── SUPPLIED MATERIAL

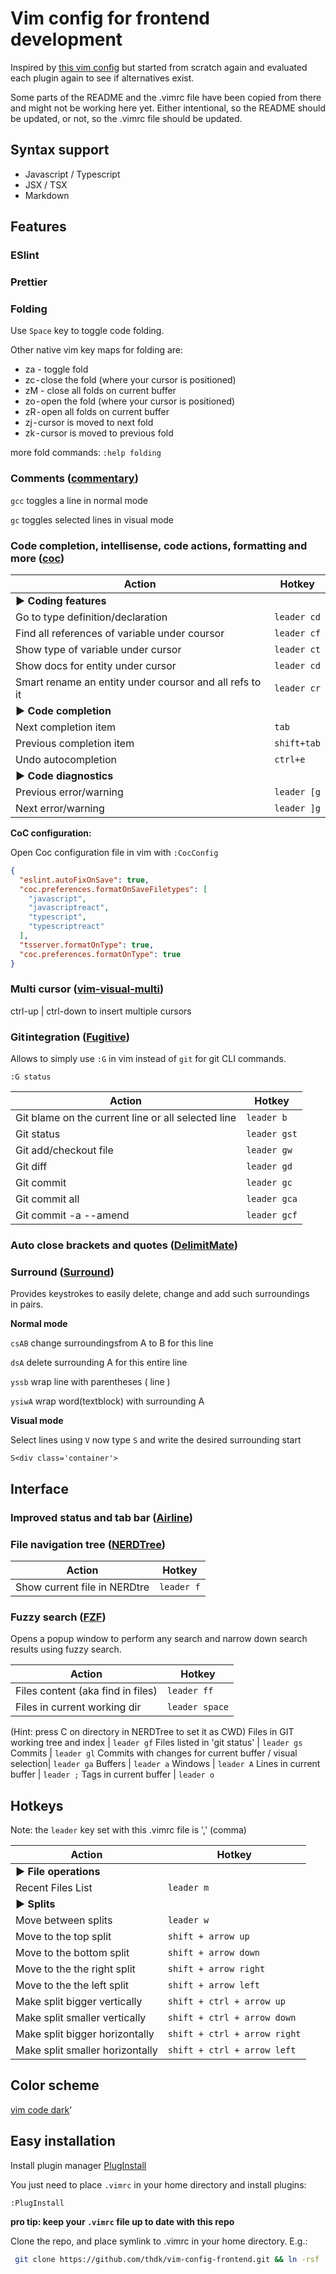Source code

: # Vim config for frontend development

Inspired by [this vim config]( https://github.com/L0stSoul/vim-config) but started from scratch again and 
evaluated each plugin again to see if alternatives exist.

Some parts of the README and the .vimrc file have been copied from there and might not be working here yet.
Either intentional, so the README should be updated, or not, so the .vimrc file should be updated.

## Syntax support

* Javascript / Typescript
* JSX / TSX
* Markdown

## Features

### ESlint

### Prettier

### Folding

Use `Space` key to toggle code folding.

Other native vim key maps for folding are:

* za - toggle fold
* zc - close the fold (where your cursor is positioned)
* zM - close all folds on current buffer
* zo - open the fold (where your cursor is positioned)
* zR - open all folds on current buffer
* zj - cursor is moved to next fold
* zk - cursor is moved to previous fold

more fold commands: `:help folding`

### Comments ([commentary](https://github.com/tpope/vim-commentary))

`gcc` toggles a line in normal mode

`gc` toggles selected lines in visual mode

### Code completion, intellisense, code actions, formatting and more ([coc](https://github.com/neoclide/coc.nvim))

Action | Hotkey
--------------------------------------------------------- | -----------------
**▶ Coding features**                                     |
Go to type definition/declaration                         | `leader cd`
Find all references of variable under coursor             | `leader cf`
Show type of variable under cursor                        | `leader ct`
Show docs for entity under cursor                         | `leader cd`
Smart rename an entity under coursor and all refs to it   | `leader cr`
**▶ Code completion**                                     |
Next completion item                                      | `tab`
Previous completion item                                  | `shift+tab`
Undo autocompletion                                       | `ctrl+e`
**▶ Code diagnostics**                                    |
Previous error/warning                                    | `leader [g`
Next error/warning                                        | `leader ]g`
**CoC configuration:**

Open Coc configuration file in vim with `:CocConfig`

```json
{
  "eslint.autoFixOnSave": true,
  "coc.preferences.formatOnSaveFiletypes": [
    "javascript",
    "javascriptreact",
    "typescript",
    "typescriptreact"
  ],
  "tsserver.formatOnType": true,
  "coc.preferences.formatOnType": true
}
```

### Multi cursor ([vim-visual-multi](https://github.com/mg979/vim-visual-multi))

ctrl-up | ctrl-down to insert multiple cursors

### Git integration ([Fugitive](https://github.com/tpope/vim-fugitive))

Allows to simply use `:G` in vim instead of `git` for git CLI commands.

`:G status`

Action | Hotkey
--------------------------------------------------------- | -----------------
Git blame on the current line or all selected line        | `leader b`
Git status                                                | `leader gst`
Git add/checkout file                                     | `leader gw`
Git diff                                                  | `leader gd`
Git commit                                                | `leader gc`
Git commit all                                            | `leader gca`
Git commit -a --amend                                     | `leader gcf`

### Auto close brackets and quotes ([DelimitMate](https://github.com/Raimondi/delimitMate))

### Surround ([Surround](https://github.com/tpope/vim-surround))

Provides keystrokes to easily delete, change and add such surroundings in pairs.

__Normal mode__

`csAB`  change surroundingsfrom A to B for this line
 
`dsA`   delete surrounding A for this entire line
  
`yssb`  wrap line with parentheses ( line ) 
  
`ysiwA` wrap word(textblock) with surrounding A 
  
__Visual mode__ 
 
Select lines using `V` now type `S` and write the desired surrounding start 

`S<div class='container'>`

## Interface

### Improved status and tab bar ([Airline](https://github.com/bling/vim-airline))

### File navigation tree ([NERDTree](https://github.com/preservim/nerdtree))

Action | Hotkey
--------------------------------------------------------- | -----------------
Show current file in NERDtre                              | `leader f`

### Fuzzy search ([FZF](https://github.com/junegunn/fzf))

Opens a popup window to perform any search and narrow down search results using fuzzy search.

Action | Hotkey
--------------------------------------------------------- | -----------------
Files content (aka find in files)                         | `leader ff`
Files in current working dir                              | `leader space`
(Hint: press C on directory in NERDTree to set it as CWD)
Files in GIT working tree and index                       | `leader gf`
Files listed in 'git status'                              | `leader gs`
Commits                                                   | `leader gl`
Commits with changes for current buffer / visual selection| `leader ga`
Buffers                                                   | `leader a`
Windows                                                   | `leader A`
Lines in current buffer                                   | `leader ;`
Tags in current buffer                                    | `leader o`

## Hotkeys

Note: the `leader` key set with this .vimrc file is ',' (comma)

Action | Hotkey
--------------------------------------------------------- | -----------------
**▶ File operations**                                     |
Recent Files List                                         | `leader m`
**▶ Splits**                                              |
Move between splits                                       | `leader w`
Move to the top split                                     | `shift + arrow up`
Move to the bottom split                                  | `shift + arrow down`
Move to the the right split                               | `shift + arrow right`
Move to the the left split                                | `shift + arrow left`
Make split bigger vertically                              | `shift + ctrl + arrow up`
Make split smaller vertically                             | `shift + ctrl + arrow down`
Make split bigger horizontally                            | `shift + ctrl + arrow right`
Make split smaller horizontally                           | `shift + ctrl + arrow left`

## Color scheme
[vim code dark](https://github.com/tomasiser/vim-code-dark)'

## Easy installation

Install plugin manager [PlugInstall](https://github.com/junegunn/vim-plug)

You just need to place `.vimrc` in your home directory and install plugins:

```shell
:PlugInstall
```

**pro tip: keep your `.vimrc` file up to date with this repo**

Clone the repo, and place symlink to .vimrc in your home directory. E.g.:

```bash
 git clone https://github.com/thdk/vim-config-frontend.git && ln -rsf ./vim-config-frontend/.vimrc ~/.vimrc
```

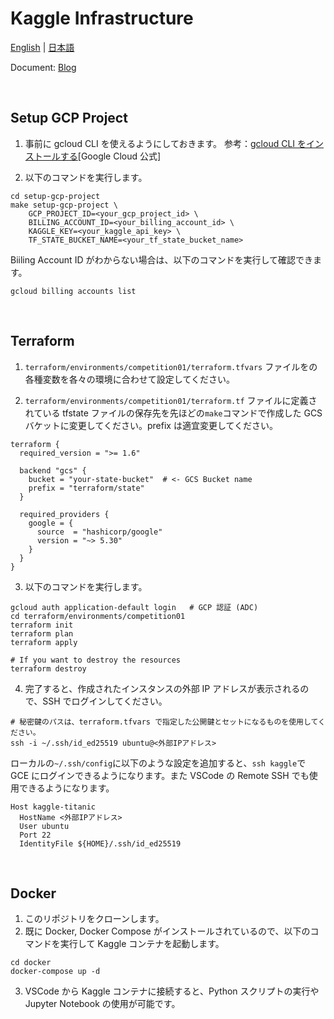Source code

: # Kaggle Infrastructure

[English](../README.md) | [日本語](README.ja.md)

Document: [Blog](https://zenn.dev/takayoshi/articles/002-kaggle-iac)

<br />

## Setup GCP Project

1. 事前に gcloud CLI を使えるようにしておきます。
   参考：[gcloud CLI をインストールする](https://cloud.google.com/sdk/docs/install?hl=ja)[Google Cloud 公式]

2. 以下のコマンドを実行します。

```shell
cd setup-gcp-project
make setup-gcp-project \
    GCP_PROJECT_ID=<your_gcp_project_id> \
    BILLING_ACCOUNT_ID=<your_billing_account_id> \
    KAGGLE_KEY=<your_kaggle_api_key> \
    TF_STATE_BUCKET_NAME=<your_tf_state_bucket_name>
```

Biiling Account ID がわからない場合は、以下のコマンドを実行して確認できます。

```shell
gcloud billing accounts list
```

<br />

## Terraform

1. `terraform/environments/competition01/terraform.tfvars` ファイルをの各種変数を各々の環境に合わせて設定してください。

2. `terraform/environments/competition01/terraform.tf` ファイルに定義されている tfstate ファイルの保存先を先ほどの`make`コマンドで作成した GCS バケットに変更してください。prefix は適宜変更してください。

```hcl
terraform {
  required_version = ">= 1.6"

  backend "gcs" {
    bucket = "your-state-bucket"  # <- GCS Bucket name
    prefix = "terraform/state"
  }

  required_providers {
    google = {
      source  = "hashicorp/google"
      version = "~> 5.30"
    }
  }
}
```

3. 以下のコマンドを実行します。

```shell
gcloud auth application-default login   # GCP 認証 (ADC)
cd terraform/environments/competition01
terraform init
terraform plan
terraform apply

# If you want to destroy the resources
terraform destroy
```

4. 完了すると、作成されたインスタンスの外部 IP アドレスが表示されるので、SSH でログインしてください。

```shell
# 秘密鍵のパスは、terraform.tfvars で指定した公開鍵とセットになるものを使用してください。
ssh -i ~/.ssh/id_ed25519 ubuntu@<外部IPアドレス>
```

ローカルの`~/.ssh/config`に以下のような設定を追加すると、`ssh kaggle`で GCE にログインできるようになります。また VSCode の Remote SSH でも使用できるようになります。

```shell
Host kaggle-titanic
  HostName <外部IPアドレス>
  User ubuntu
  Port 22
  IdentityFile ${HOME}/.ssh/id_ed25519
```

<br />

## Docker

1. このリポジトリをクローンします。
2. 既に Docker, Docker Compose がインストールされているので、以下のコマンドを実行して Kaggle コンテナを起動します。

```shell
cd docker
docker-compose up -d
```

3. VSCode から Kaggle コンテナに接続すると、Python スクリプトの実行や Jupyter Notebook の使用が可能です。
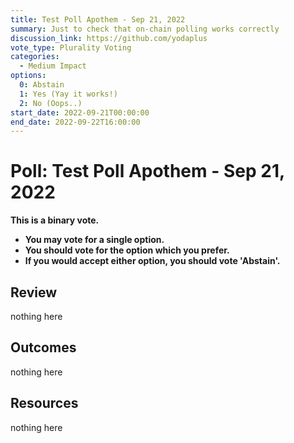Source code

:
 ```yaml
---
title: Test Poll Apothem - Sep 21, 2022
summary: Just to check that on-chain polling works correctly
discussion_link: https://github.com/yodaplus
vote_type: Plurality Voting
categories:
  - Medium Impact
options:
  0: Abstain
  1: Yes (Yay it works!)
  2: No (Oops..)
start_date: 2022-09-21T00:00:00
end_date: 2022-09-22T16:00:00
---
```


# Poll: Test Poll Apothem - Sep 21, 2022

**This is a binary vote.**

- **You may vote for a single option.**
- **You should vote for the option which you prefer.**
- **If you would accept either option, you should vote 'Abstain'.**

## Review

nothing here

## Outcomes

nothing here

## Resources

nothing here
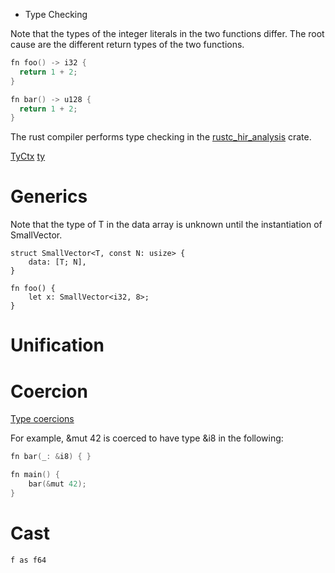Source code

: * Type Checking

Note that the types of the integer literals in the two functions
differ. The root cause are the different return types of the two
functions.

```c
fn foo() -> i32 {
  return 1 + 2;
}

fn bar() -> u128 {
  return 1 + 2;
}
```

The rust compiler performs type checking in the [rustc_hir_analysis](https://doc.rust-lang.org/nightly/nightly-rustc/rustc_hir_analysis/index.html) crate.


[TyCtx](https://doc.rust-lang.org/nightly/nightly-rustc/rustc_middle/ty/context/struct.TyCtxt.html)
[ty](https://rustc-dev-guide.rust-lang.org/ty.html)

# Generics

Note that the type of T in the data array is unknown until the
instantiation of SmallVector.

```
struct SmallVector<T, const N: usize> {
    data: [T; N],
}

fn foo() {
    let x: SmallVector<i32, 8>;
}
```

# Unification

# Coercion

[Type coercions](https://doc.rust-lang.org/reference/type-coercions.html)

For example, &mut 42 is coerced to have type &i8 in the following:
```c
fn bar(_: &i8) { }

fn main() {
    bar(&mut 42);
}
```

# Cast

```c
f as f64
```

────

All lines in the records above with "that" need to be found and copied.

summary: Just to check that on-chain polling works correctly
Note that the types of the integer literals in the two functions
Note that the type of T in the data array is unknown until the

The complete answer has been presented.